Posted on February 2, 2016 at 2:14 PM by Web Master
Policies are internal rules of the organization. They are the will of the board since board members pose and pass policies during board meetings. They are recorded in the minutes and then filed into a policy binder. A written policy answers what an organization will do in certain situations. Policies are necessary to ensure consistent decision making. They don’t change very often, but if a policy is no longer serving its purpose, then it should be amended or revoked. Policies are easier to change than bylaws, so the majority of your internal rules will be written in the form of a policy.
Developing policies can be a large project. Yet, they are needed to describe a systematic and consistent answer when people are in doubt. Policies explain this is what we do in this particular circumstance. Remember that policies must be in harmony with your organization’s bylaws. Together, these two written documents ought to address any uncertainty about what to do in any given situation. A non-profit without written rules leaves board members in a vulnerable position. Clear policies demonstrate that an organization is professional and protects its assets (people, reputation, donations, etc).
A good policy is easily interpreted. It must have a clear purpose written in plain language. The best policy manual will only list one policy per page to make it easier to do updates. A policy manual is stored in an accessible location and is communicated to all relevant people (board members, staff, volunteers, contractors, etc).
To start writing a policy you need to establish a format, because all policies should look the same way. There are many templates to be found online. Always start with a draft version and discuss it with your colleagues. Once you agree on a final version, then bring it to the board to authorize and implement. Policies should indicate the date they were adopted, plus record the date they were amended.
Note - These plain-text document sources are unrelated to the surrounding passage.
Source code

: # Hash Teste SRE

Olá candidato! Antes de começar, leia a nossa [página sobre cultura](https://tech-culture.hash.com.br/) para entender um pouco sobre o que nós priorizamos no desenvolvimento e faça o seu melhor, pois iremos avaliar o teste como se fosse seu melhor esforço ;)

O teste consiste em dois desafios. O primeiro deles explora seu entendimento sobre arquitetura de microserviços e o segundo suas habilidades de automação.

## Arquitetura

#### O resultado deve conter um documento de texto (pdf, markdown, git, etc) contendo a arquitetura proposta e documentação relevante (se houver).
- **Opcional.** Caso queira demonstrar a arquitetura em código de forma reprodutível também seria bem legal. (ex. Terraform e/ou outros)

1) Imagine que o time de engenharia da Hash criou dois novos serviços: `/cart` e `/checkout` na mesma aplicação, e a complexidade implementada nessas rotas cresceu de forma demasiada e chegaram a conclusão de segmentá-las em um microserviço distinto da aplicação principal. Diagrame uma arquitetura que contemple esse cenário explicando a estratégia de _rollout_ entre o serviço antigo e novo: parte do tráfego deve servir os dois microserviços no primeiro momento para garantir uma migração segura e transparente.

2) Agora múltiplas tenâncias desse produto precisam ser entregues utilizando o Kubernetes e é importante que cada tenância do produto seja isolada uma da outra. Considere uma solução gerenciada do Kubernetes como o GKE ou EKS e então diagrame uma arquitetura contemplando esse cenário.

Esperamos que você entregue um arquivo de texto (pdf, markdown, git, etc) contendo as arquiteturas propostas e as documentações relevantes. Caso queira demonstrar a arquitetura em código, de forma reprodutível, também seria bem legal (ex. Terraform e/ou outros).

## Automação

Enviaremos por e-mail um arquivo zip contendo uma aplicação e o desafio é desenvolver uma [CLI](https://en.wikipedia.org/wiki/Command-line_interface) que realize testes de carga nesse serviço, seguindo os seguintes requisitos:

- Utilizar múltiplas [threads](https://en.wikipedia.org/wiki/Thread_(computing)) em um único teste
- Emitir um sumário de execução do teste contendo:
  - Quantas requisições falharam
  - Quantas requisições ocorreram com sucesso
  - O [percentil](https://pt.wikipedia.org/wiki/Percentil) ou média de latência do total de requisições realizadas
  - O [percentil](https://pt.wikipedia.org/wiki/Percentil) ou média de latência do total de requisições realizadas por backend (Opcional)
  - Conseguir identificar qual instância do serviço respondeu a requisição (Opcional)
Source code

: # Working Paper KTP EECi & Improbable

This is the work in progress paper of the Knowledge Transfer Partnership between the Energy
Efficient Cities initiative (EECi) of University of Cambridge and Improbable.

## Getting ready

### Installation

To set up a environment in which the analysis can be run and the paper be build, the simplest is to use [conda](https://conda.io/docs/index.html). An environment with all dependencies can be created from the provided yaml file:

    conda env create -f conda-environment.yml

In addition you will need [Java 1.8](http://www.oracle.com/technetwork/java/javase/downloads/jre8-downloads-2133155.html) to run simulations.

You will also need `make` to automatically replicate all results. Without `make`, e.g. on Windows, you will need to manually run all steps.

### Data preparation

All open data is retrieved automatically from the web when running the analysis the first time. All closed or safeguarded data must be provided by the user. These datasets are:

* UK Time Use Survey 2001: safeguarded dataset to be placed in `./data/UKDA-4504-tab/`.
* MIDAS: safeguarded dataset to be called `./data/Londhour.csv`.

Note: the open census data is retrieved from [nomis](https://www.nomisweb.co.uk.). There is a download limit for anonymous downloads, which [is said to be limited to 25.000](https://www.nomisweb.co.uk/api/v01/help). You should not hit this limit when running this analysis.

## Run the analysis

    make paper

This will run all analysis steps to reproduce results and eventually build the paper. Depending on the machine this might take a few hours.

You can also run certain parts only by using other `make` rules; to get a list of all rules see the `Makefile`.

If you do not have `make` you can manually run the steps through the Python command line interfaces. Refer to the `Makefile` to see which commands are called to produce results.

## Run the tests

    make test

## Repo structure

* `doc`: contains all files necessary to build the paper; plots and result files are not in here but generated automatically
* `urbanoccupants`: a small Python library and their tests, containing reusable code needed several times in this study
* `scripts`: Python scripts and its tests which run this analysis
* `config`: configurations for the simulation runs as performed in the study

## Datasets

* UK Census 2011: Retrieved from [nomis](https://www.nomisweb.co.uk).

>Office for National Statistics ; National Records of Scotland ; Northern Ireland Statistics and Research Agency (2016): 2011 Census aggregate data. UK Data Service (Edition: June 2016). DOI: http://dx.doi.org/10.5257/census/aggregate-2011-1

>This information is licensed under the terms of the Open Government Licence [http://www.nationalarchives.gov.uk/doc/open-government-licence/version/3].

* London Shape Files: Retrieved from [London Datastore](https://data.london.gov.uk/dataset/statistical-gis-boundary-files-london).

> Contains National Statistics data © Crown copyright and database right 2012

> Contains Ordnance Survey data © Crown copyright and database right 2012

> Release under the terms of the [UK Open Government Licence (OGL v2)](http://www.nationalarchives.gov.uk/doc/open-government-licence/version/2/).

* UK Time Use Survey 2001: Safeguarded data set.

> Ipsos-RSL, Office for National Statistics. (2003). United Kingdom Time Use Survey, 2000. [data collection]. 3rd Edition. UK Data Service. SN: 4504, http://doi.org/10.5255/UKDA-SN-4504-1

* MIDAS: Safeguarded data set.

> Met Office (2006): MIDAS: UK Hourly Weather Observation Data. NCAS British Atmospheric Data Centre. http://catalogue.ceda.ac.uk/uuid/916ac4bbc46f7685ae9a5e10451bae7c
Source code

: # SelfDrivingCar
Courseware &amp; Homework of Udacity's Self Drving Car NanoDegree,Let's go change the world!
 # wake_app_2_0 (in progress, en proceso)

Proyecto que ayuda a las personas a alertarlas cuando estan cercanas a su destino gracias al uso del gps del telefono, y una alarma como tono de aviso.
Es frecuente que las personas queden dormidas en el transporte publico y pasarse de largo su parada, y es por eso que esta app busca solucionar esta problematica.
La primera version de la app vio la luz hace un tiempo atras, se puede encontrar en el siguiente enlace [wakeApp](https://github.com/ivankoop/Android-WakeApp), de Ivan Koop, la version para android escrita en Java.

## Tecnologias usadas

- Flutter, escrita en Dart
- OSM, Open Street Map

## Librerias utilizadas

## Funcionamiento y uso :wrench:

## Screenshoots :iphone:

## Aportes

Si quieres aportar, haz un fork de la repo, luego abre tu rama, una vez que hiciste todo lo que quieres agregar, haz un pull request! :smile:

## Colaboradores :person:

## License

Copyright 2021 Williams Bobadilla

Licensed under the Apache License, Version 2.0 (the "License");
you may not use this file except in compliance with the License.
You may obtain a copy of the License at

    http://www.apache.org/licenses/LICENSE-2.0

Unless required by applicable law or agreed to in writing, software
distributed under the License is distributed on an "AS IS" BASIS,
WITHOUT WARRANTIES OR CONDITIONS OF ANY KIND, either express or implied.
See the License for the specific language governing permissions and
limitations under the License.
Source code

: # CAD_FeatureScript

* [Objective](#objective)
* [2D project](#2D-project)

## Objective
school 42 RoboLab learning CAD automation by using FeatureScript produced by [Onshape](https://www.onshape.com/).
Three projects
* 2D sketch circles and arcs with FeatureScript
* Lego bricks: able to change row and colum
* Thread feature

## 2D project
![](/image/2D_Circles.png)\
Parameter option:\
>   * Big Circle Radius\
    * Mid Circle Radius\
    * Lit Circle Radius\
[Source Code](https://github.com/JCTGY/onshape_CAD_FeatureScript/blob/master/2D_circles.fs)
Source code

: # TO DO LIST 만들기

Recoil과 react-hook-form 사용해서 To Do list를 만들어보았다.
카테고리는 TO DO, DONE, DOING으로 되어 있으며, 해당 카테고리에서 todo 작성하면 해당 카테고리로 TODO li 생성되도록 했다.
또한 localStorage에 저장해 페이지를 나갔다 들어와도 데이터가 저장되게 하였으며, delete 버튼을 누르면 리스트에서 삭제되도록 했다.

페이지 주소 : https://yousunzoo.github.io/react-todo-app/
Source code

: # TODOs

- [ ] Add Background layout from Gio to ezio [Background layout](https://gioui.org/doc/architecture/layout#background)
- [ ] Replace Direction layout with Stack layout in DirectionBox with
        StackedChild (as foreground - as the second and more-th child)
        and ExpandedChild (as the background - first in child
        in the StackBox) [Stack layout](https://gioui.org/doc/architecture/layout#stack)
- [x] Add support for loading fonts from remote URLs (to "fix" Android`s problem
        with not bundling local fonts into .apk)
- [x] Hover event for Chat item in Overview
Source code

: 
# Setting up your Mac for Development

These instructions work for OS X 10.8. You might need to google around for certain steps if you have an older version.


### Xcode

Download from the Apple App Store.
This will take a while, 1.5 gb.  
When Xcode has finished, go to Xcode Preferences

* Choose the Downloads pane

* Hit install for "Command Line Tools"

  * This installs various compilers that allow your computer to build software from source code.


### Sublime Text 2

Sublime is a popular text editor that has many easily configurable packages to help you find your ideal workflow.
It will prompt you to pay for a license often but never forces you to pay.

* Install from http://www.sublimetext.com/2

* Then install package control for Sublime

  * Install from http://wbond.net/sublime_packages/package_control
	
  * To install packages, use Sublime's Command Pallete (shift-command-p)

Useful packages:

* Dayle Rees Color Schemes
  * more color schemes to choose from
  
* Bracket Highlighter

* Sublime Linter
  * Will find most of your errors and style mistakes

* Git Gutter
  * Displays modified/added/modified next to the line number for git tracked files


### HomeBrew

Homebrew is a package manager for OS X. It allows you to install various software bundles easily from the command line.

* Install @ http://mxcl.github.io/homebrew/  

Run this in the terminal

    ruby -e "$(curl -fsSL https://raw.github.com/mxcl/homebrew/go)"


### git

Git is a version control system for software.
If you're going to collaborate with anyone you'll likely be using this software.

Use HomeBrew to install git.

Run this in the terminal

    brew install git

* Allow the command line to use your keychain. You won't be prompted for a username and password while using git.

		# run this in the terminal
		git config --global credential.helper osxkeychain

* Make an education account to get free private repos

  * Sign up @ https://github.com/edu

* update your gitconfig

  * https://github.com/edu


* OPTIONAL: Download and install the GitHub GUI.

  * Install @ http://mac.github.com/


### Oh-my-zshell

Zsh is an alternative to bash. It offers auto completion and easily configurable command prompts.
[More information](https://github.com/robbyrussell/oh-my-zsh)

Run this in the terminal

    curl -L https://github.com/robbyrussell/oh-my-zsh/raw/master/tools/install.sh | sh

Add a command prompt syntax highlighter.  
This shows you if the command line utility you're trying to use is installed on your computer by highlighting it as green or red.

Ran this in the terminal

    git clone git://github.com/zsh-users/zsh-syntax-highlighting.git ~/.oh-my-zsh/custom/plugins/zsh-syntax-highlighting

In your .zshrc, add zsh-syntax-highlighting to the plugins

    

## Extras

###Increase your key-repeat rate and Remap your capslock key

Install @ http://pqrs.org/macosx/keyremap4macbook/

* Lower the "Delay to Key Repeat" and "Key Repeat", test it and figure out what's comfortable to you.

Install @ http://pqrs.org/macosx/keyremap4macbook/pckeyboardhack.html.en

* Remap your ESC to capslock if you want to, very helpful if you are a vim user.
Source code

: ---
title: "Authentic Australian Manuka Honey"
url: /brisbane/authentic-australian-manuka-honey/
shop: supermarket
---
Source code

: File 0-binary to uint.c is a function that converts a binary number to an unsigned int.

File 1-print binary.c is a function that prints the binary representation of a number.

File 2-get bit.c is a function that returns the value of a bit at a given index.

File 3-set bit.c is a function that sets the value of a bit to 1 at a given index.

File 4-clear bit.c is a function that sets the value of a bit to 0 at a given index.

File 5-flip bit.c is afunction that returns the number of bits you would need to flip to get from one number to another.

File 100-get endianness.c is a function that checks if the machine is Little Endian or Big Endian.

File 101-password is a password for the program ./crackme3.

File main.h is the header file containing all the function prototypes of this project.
It will help you to keep track of the policy’s history and relevancy.
Organizations should learn about the most common and necessary policies used by non-profits. Typically, the categories include governance policies, corporate administration policies, advocacy policies, financial management policies, human resources policies, and technology policies. These categories encompass all of the policies you’re already familiar with, plus many more that you’ve probably never thought about! The size and scope of your organization will determine what policies are warranted. It is possible to write too many policies and become overly restrictive. In spite of that, people need to know what is expected of them and what the limits are.
Write your organization’s policies today and if you already have a complete set of policies, then review them regularly and update them as needed.